"In Kontexten lang anhaltender Krisen wie der Pandemie oder dem Krieg in der Ukraine wird der Schlaf zu einem sensiblen Feld für den Ausdruck kollektiven psychischen Leidens und offenbart Funktionsstörungen, die oft anderen klinischen Anzeichen vorausgehen", betonte Henrique Testa Vicente, Forscher am Instituto Superior Miguel Torga und Autor der Studie.
Die Daten der im Jahr 2024 abgeschlossenen und im März dieses Jahres veröffentlichten Untersuchung Schlafmuster und krisenbedingte Träume während der COVID-19-Pandemie und des russisch-ukrainischen Krieges" deuten auf eine deutliche Zunahme von Schlafstörungen, eine stärkere Erinnerung daran und auch eine Intensivierung von Albträumen während der Pandemie hin.

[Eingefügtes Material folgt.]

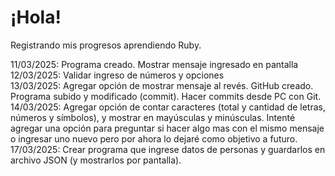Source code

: # ¡Hola!
Registrando mis progresos aprendiendo Ruby.

11/03/2025: Programa creado. Mostrar mensaje ingresado en pantalla <br>
12/03/2025: Validar ingreso de números y opciones <br>
13/03/2025: Agregar opción de mostrar mensaje al revés. GitHub creado. Programa subido y modificado (commit). Hacer commits desde PC con Git. <br>
14/03/2025: Agregar opción de contar caracteres (total y cantidad de letras, números y símbolos), y mostrar en mayúsculas y minúsculas. Intenté agregar una opción para preguntar si hacer algo mas con el mismo mensaje o ingresar uno nuevo pero por ahora lo dejaré como objetivo a futuro.
17/03/2025: Crear programa que ingrese datos de personas y guardarlos en archivo JSON (y mostrarlos por pantalla).
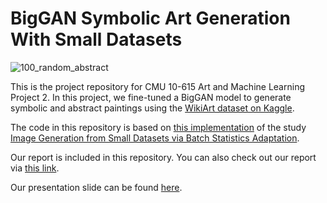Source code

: # BigGAN Symbolic Art Generation With Small Datasets

![100_random_abstract](https://user-images.githubusercontent.com/29810416/156103088-b7189e64-c153-4d0d-99d2-f80d95882472.jpg)

This is the project repository for CMU 10-615 Art and Machine Learning Project 2. In this project, we fine-tuned a BigGAN model to generate symbolic and abstract paintings using the [WikiArt dataset on Kaggle](https://www.kaggle.com/ipythonx/wikiart-gangogh-creating-art-gan).

The code in this repository is based on [this implementation](https://docs.google.com/document/d/1fbyA6RPusn2PiJagWwM1eanZLYPB2N8naEBR83Q8BHU/edit?usp=sharing) of the study
[Image Generation from Small Datasets via Batch Statistics Adaptation](https://github.com/nogu-atsu/small-dataset-image-generation).

Our report is included in this repository. You can also check out our report via [this link](https://docs.google.com/document/d/1fbyA6RPusn2PiJagWwM1eanZLYPB2N8naEBR83Q8BHU/edit?usp=sharing).

Our presentation slide can be found [here](https://docs.google.com/presentation/d/1j-5lJQzxEgUyj6PWpqj66qM3ZCSxlZqMZ0aa4qD0NxA/edit?pli=1#slide=id.p).
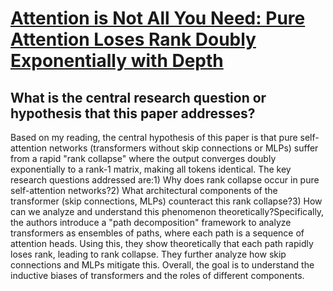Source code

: # [Attention is Not All You Need: Pure Attention Loses Rank Doubly   Exponentially with Depth](https://arxiv.org/abs/2103.03404)

## What is the central research question or hypothesis that this paper addresses?

Based on my reading, the central hypothesis of this paper is that pure self-attention networks (transformers without skip connections or MLPs) suffer from a rapid "rank collapse" where the output converges doubly exponentially to a rank-1 matrix, making all tokens identical. The key research questions addressed are:1) Why does rank collapse occur in pure self-attention networks?2) What architectural components of the transformer (skip connections, MLPs) counteract this rank collapse?3) How can we analyze and understand this phenomenon theoretically?Specifically, the authors introduce a "path decomposition" framework to analyze transformers as ensembles of paths, where each path is a sequence of attention heads. Using this, they show theoretically that each path rapidly loses rank, leading to rank collapse. They further analyze how skip connections and MLPs mitigate this. Overall, the goal is to understand the inductive biases of transformers and the roles of different components.
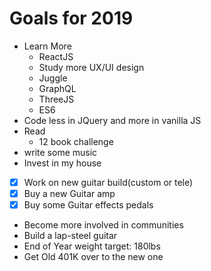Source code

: # Goals for 2019
- Learn More  
  - ReactJS  
  - Study more UX/UI design  
  - Juggle  
  - GraphQL
  - ThreeJS   
  - ES6  
- Code less in JQuery and more in vanilla JS
- Read  
  - 12 book challenge  
- write some music  
- Invest in my house  
- [x] Work on new guitar build(custom or tele)  
- [x] Buy a new Guitar amp  
- [x] Buy some Guitar effects pedals
- Become more involved in communities  
- Build a lap-steel guitar
- End of Year weight target: 180lbs
- Get Old 401K over to the new one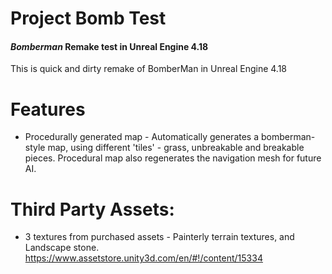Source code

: # Project Bomb Test
#### _Bomberman_ Remake test in Unreal Engine 4.18

This is quick and dirty remake of BomberMan in Unreal Engine 4.18

# Features
- Procedurally generated map - Automatically generates a bomberman-style map, using different 'tiles' - grass, unbreakable and breakable pieces. Procedural map also regenerates the navigation mesh for future AI.

# Third Party Assets:
- 3 textures from purchased assets - Painterly terrain textures, and Landscape stone. https://www.assetstore.unity3d.com/en/#!/content/15334 
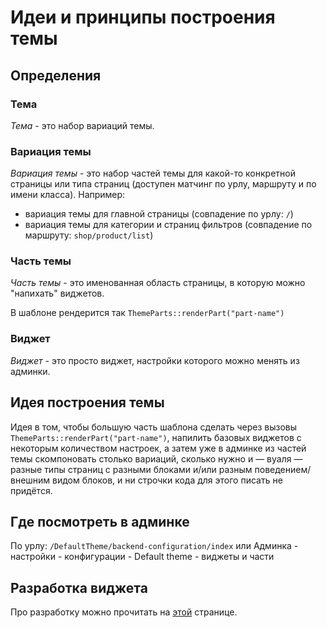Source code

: # Идеи и принципы построения темы

## Определения

### Тема

*Тема* - это набор вариаций темы.

### Вариация темы

*Вариация темы* - это набор частей темы для какой-то конкретной страницы или типа страниц (доступен матчинг по урлу, маршруту и по имени класса).
Например:

* вариация темы для главной страницы (совпадение по урлу: `/`)
* вариация темы для категории и страниц фильтров (совпадение по маршруту: `shop/product/list`)

### Часть темы

*Часть темы* - это именованная область страницы, в которую можно "напихать" виджетов.

В шаблоне рендерится так `ThemeParts::renderPart("part-name")`

### Виджет

*Виджет* - это просто виджет, настройки которого можно менять из админки.
  
## Идея построения темы

Идея в том, чтобы большую часть шаблона сделать через вызовы `ThemeParts::renderPart("part-name")`, напилить базовых виджетов с некоторым количеством настроек, а затем уже в админке из частей темы скомпоновать столько вариаций, сколько нужно и — вуаля — разные типы страниц с разными блоками и/или разным поведением/внешним видом блоков, и ни строчки кода для этого писать не придётся.

## Где посмотреть в админке

По урлу: `/DefaultTheme/backend-configuration/index` или Админка - настройки - конфигурации - Default theme - виджеты и части

## Разработка виджета

Про разработку можно прочитать на [этой](../tutorial/create-new-widget.md) странице.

Joana Proença Becker, Professorin am Instituto Superior Miguel Torga und Mitverfasserin der Studie, erklärte gegenüber Lusa, dass Furcht, Angst und Schuldgefühle zu den am stärksten ausgeprägten Emotionen in einer Stichprobe von 1.700 Teilnehmern gehören.
"Die Angst war während der Pandemie größer, da es sich um eine Krise handelte, die die Portugiesen direkt betraf, während der Krieg ein stellvertretendes Erlebnis war, das die Menschen über die Medien verfolgten und das sich stärker auf ihre Finanzen auswirkte, was zu einer gewissen Unsicherheit und Stress führte", erklärte sie.

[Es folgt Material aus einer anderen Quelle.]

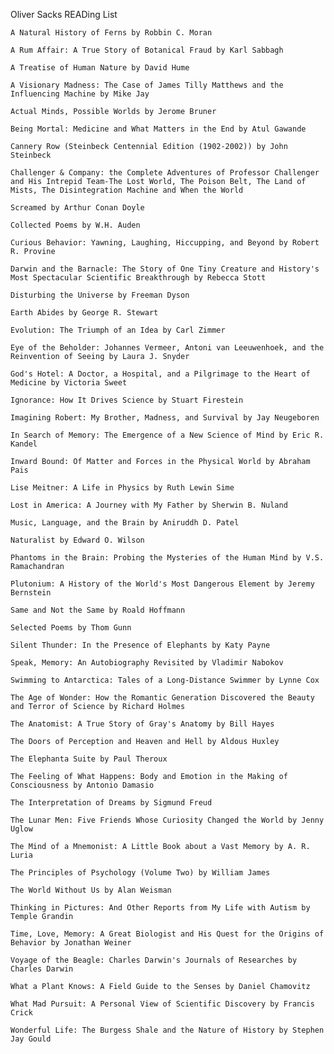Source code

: Oliver Sacks READing List   


    A Natural History of Ferns by Robbin C. Moran

    A Rum Affair: A True Story of Botanical Fraud by Karl Sabbagh

    A Treatise of Human Nature by David Hume

    A Visionary Madness: The Case of James Tilly Matthews and the Influencing Machine by Mike Jay

    Actual Minds, Possible Worlds by Jerome Bruner

    Being Mortal: Medicine and What Matters in the End by Atul Gawande

    Cannery Row (Steinbeck Centennial Edition (1902-2002)) by John Steinbeck

    Challenger & Company: the Complete Adventures of Professor Challenger and His Intrepid Team-The Lost World, The Poison Belt, The Land of Mists, The Disintegration Machine and When the World

    Screamed by Arthur Conan Doyle

    Collected Poems by W.H. Auden

    Curious Behavior: Yawning, Laughing, Hiccupping, and Beyond by Robert R. Provine

    Darwin and the Barnacle: The Story of One Tiny Creature and History's Most Spectacular Scientific Breakthrough by Rebecca Stott

    Disturbing the Universe by Freeman Dyson

    Earth Abides by George R. Stewart

    Evolution: The Triumph of an Idea by Carl Zimmer

    Eye of the Beholder: Johannes Vermeer, Antoni van Leeuwenhoek, and the Reinvention of Seeing by Laura J. Snyder

    God's Hotel: A Doctor, a Hospital, and a Pilgrimage to the Heart of Medicine by Victoria Sweet

    Ignorance: How It Drives Science by Stuart Firestein

    Imagining Robert: My Brother, Madness, and Survival by Jay Neugeboren

    In Search of Memory: The Emergence of a New Science of Mind by Eric R. Kandel

    Inward Bound: Of Matter and Forces in the Physical World by Abraham Pais

    Lise Meitner: A Life in Physics by Ruth Lewin Sime

    Lost in America: A Journey with My Father by Sherwin B. Nuland

    Music, Language, and the Brain by Aniruddh D. Patel

    Naturalist by Edward O. Wilson

    Phantoms in the Brain: Probing the Mysteries of the Human Mind by V.S. Ramachandran

    Plutonium: A History of the World's Most Dangerous Element by Jeremy Bernstein

    Same and Not the Same by Roald Hoffmann

    Selected Poems by Thom Gunn

    Silent Thunder: In the Presence of Elephants by Katy Payne

    Speak, Memory: An Autobiography Revisited by Vladimir Nabokov

    Swimming to Antarctica: Tales of a Long-Distance Swimmer by Lynne Cox

    The Age of Wonder: How the Romantic Generation Discovered the Beauty and Terror of Science by Richard Holmes

    The Anatomist: A True Story of Gray's Anatomy by Bill Hayes

    The Doors of Perception and Heaven and Hell by Aldous Huxley

    The Elephanta Suite by Paul Theroux

    The Feeling of What Happens: Body and Emotion in the Making of Consciousness by Antonio Damasio

    The Interpretation of Dreams by Sigmund Freud

    The Lunar Men: Five Friends Whose Curiosity Changed the World by Jenny Uglow

    The Mind of a Mnemonist: A Little Book about a Vast Memory by A. R. Luria

    The Principles of Psychology (Volume Two) by William James

    The World Without Us by Alan Weisman

    Thinking in Pictures: And Other Reports from My Life with Autism by Temple Grandin

    Time, Love, Memory: A Great Biologist and His Quest for the Origins of Behavior by Jonathan Weiner

    Voyage of the Beagle: Charles Darwin's Journals of Researches by Charles Darwin

    What a Plant Knows: A Field Guide to the Senses by Daniel Chamovitz

    What Mad Pursuit: A Personal View of Scientific Discovery by Francis Crick

    Wonderful Life: The Burgess Shale and the Nature of History by Stephen Jay Gould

Laut Joana Proença Becker spiegeln Träume nicht nur Furcht, Angst und Schuld wider.
"Sie offenbaren auch die unbewussten Strategien der emotionalen Verarbeitung angesichts des kollektiven Leidens", fügte er hinzu.
Für Henrique Testa Vicente unterstreichen die Ergebnisse, wie wichtig es ist, den Schlaf nicht nur als wesentliche physiologische Funktion zu verstehen, sondern auch als Spiegel der sozialen und emotionalen Spannungen, die die Gesellschaft durchziehen.

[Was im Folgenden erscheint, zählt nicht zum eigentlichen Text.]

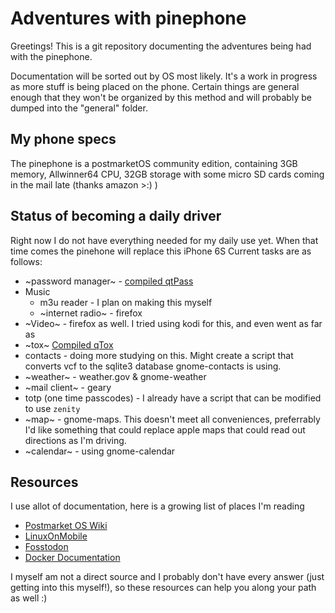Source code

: # Adventures with pinephone

Greetings! This is a git repository documenting the adventures being had with the pinephone.

Documentation will be sorted out by OS most likely. It's a work in progress as more stuff is being placed on the phone. Certain things are general enough that they won't be organized by this method and will probably be dumped into the "general" folder.

## My phone specs

The pinephone is a postmarketOS community edition, containing 3GB memory, Allwinner64 CPU, 32GB storage with some micro SD cards coming in the mail late (thanks amazon >:) )

## Status of becoming a daily driver

Right now I do not have everything needed for my daily use yet. When that time comes the pinehone will replace this iPhone 6S Current tasks are as follows:

* ~password manager~ - [compiled qtPass](./postmarketOs/qtpass.md)
* Music
    * m3u reader - I plan on making this myself
    * ~internet radio~ - firefox
* ~Video~ - firefox as well. I tried using kodi for this, and even went as far as 
* ~tox~ [Compiled qTox](./postmarketOs/qtox.md)
* contacts - doing more studying on this. Might create a script that converts vcf to the sqlite3 database gnome-contacts is using.
* ~weather~ - weather.gov & gnome-weather
* ~mail client~ - geary
* totp (one time passcodes) - I already have a script that can be modified to use `zenity`
* ~map~ - gnome-maps. This doesn't meet all conveniences, preferrably I'd like something that could replace apple maps that could read out directions as I'm driving.
* ~calendar~ - using gnome-calendar

## Resources

I use allot of documentation, here is a growing list of places I'm reading

* [Postmarket OS Wiki](https://wiki.postmarketos.org/wiki/Main_Page)
* [LinuxOnMobile](https://linmob.net)
* [Fosstodon](https://fosstodon.org)
* [Docker Documentation](https://docs.docker.com/)

I myself am not a direct source and I probably don't have every answer (just getting into this myself!), so these resources can help you along your path as well :)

"Moderne Gesellschaften neigen dazu, die Auswirkungen großer Erfahrungen auf die intimsten und subjektivsten Rhythmen des Einzelnen zu unterschätzen. Doch gerade in diesen subjektiven Bereichen - wie Schlaf und Träume - finden wir 'Hinweise' auf den emotionalen Zustand der Menschen und die Art und Weise, wie sie ihre Erfahrungen bewusst oder unbewusst verarbeiten", sagte er.
Im Zusammenhang mit dem Krieg zeigt die Studie, dass die Portugiesen ein höheres Maß an Traurigkeit, Wut und körperlichen Empfindungen wie Schmerz, Kälte oder Lähmung zeigten.
"Diese Indikatoren sollten als Anzeichen für tiefgreifende emotionale Auswirkungen verstanden werden, auch bei Bevölkerungsgruppen, die nicht direkt in die Konflikte involviert sind. Wenn wir diese Anzeichen erkennen, können wir besser verstehen, wie die Menschen betroffen sind und wo aus Sicht der psychischen Gesundheit dringend eingegriffen werden muss", so Joana Proença Becker.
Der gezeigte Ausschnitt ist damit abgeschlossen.